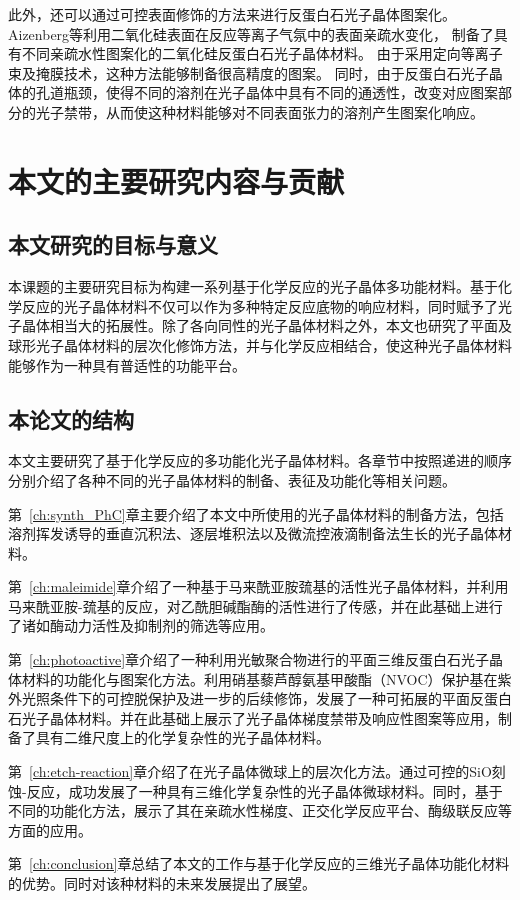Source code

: 此外，还可以通过可控表面修饰的方法来进行反蛋白石光子晶体图案化。
Aizenberg等利用二氧化硅表面在反应等离子气氛中的表面亲疏水变化，
制备了具有不同亲疏水性图案化的二氧化硅反蛋白石光子晶体材料\cite{Burgess2012Encoding}。
由于采用定向等离子束及掩膜技术，这种方法能够制备很高精度的图案。
同时，由于反蛋白石光子晶体的孔道瓶颈，使得不同的溶剂在光子晶体中具有不同的通透性，改变对应图案部分的光子禁带，从而使这种材料能够对不同表面张力的溶剂产生图案化响应。

\section{本文的主要研究内容与贡献}
\label{sec:contribute}

\subsection{本文研究的目标与意义}
本课题的主要研究目标为构建一系列基于化学反应的光子晶体多功能材料。基于化学反应的光子晶体材料不仅可以作为多种特定反应底物的响应材料，同时赋予了光子晶体相当大的拓展性。除了各向同性的光子晶体材料之外，本文也研究了平面及球形光子晶体材料的层次化修饰方法，并与化学反应相结合，使这种光子晶体材料能够作为一种具有普适性的功能平台。

\subsection{本论文的结构}
\label{subsec:chapters}

本文主要研究了基于化学反应的多功能化光子晶体材料。各章节中按照递进的顺序分别介绍了各种不同的光子晶体材料的制备、表征及功能化等相关问题。

第~\ref{ch:synth_PhC}章主要介绍了本文中所使用的光子晶体材料的制备方法，包括溶剂挥发诱导的垂直沉积法、逐层堆积法以及微流控液滴制备法生长的光子晶体材料。

第~\ref{ch:maleimide}章介绍了一种基于马来酰亚胺巯基的活性光子晶体材料，并利用马来酰亚胺-巯基的反应，对乙酰胆碱酯酶的活性进行了传感，并在此基础上进行了诸如酶动力活性及抑制剂的筛选等应用。

第~\ref{ch:photoactive}章介绍了一种利用光敏聚合物进行的平面三维反蛋白石光子晶体材料的功能化与图案化方法。利用硝基藜芦醇氨基甲酸酯（NVOC）保护基在紫外光照条件下的可控脱保护及进一步的后续修饰，发展了一种可拓展的平面反蛋白石光子晶体材料。并在此基础上展示了光子晶体梯度禁带及响应性图案等应用，制备了具有二维尺度上的化学复杂性的光子晶体材料。

第~\ref{ch:etch-reaction}章介绍了在光子晶体微球上的层次化方法。通过可控的SiO刻蚀-反应，成功发展了一种具有三维化学复杂性的光子晶体微球材料。同时，基于不同的功能化方法，展示了其在亲疏水性梯度、正交化学反应平台、酶级联反应等方面的应用。

第~\ref{ch:conclusion}章总结了本文的工作与基于化学反应的三维光子晶体功能化材料的优势。同时对该种材料的未来发展提出了展望。


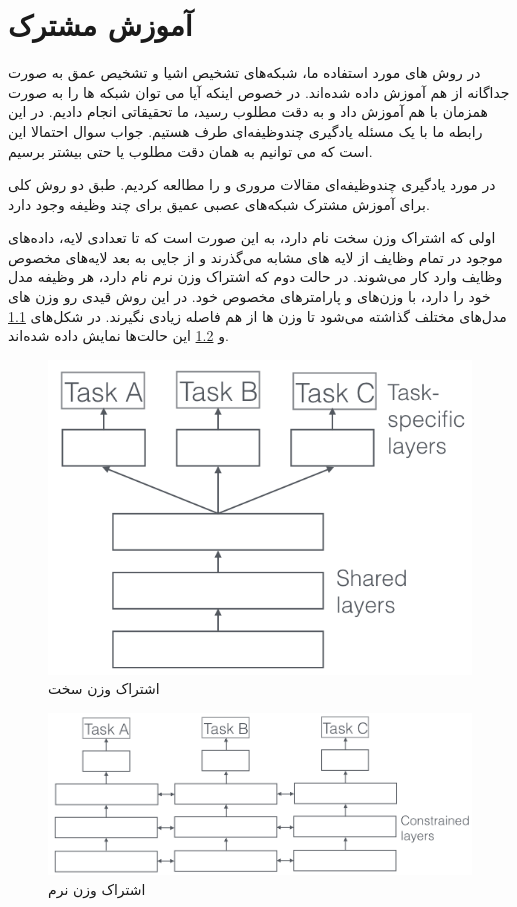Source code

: \documentclass[12pt,a4paper]{report}
\begin{document}
\chapter{آموزش مشترک}
در روش های مورد استفاده ما، شبکه‌های تشخیص اشیا و تشخیص عمق به صورت جداگانه از هم آموزش داده شده‌اند.
در خصوص اینکه آیا می توان شبکه ها را به صورت همزمان با هم آموزش داد و به دقت مطلوب رسید،
ما تحقیقاتی انجام دادیم.
در این رابطه ما با یک مسئله یادگیری چندوظیفه‌ای
طرف هستیم.
جواب سوال احتمالا این است که می توانیم به همان دقت مطلوب یا حتی بیشتر برسیم.

در مورد یادگیری چندوظیفه‌ای مقالات مروری \cite{ruder2017overview} و \cite{zhang} را مطالعه کردیم.
طبق \cite{ruder2017overview} دو روش کلی برای آموزش مشترک شبکه‌های عصبی عمیق برای چند وظیفه وجود دارد.

اولی که اشتراک وزن سخت نام دارد، به این صورت است که تا تعدادی لایه، داده‌های موجود
در تمام وظایف از لایه های مشابه می‌گذرند و از جایی به بعد لایه‌های مخصوص وظایف وارد کار می‌شوند.
در حالت دوم که اشتراک وزن نرم نام دارد، هر وظیفه مدل خود را دارد، با وزن‌های و پارامترهای مخصوص خود.
در این روش قیدی رو وزن های مدل‌های مختلف گذاشته می‌شود تا وزن ها از هم فاصله زیادی نگیرند.
در شکل‌های \ref{joint_hard} و \ref{joint_soft} این حالت‌ها نمایش داده شده‌اند.
\begin{figure}[h]
  \centering
  \includegraphics[width=.5\textwidth]{Images//joint1.png}
  \caption{اشتراک وزن سخت}\label{joint_hard}
\end{figure}
\begin{figure}[h]
  \centering
  \includegraphics[width=.5\textwidth]{Images//joint2.png}
  \caption{اشتراک وزن نرم}\label{joint_soft}
\end{figure}
\end{document}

:::::

• **Required action**
All lines of the material that contain the word "subsection" should be listed.

• **Exercise result**
\subsection{本文研究的目标与意义}
\subsection{本论文的结构}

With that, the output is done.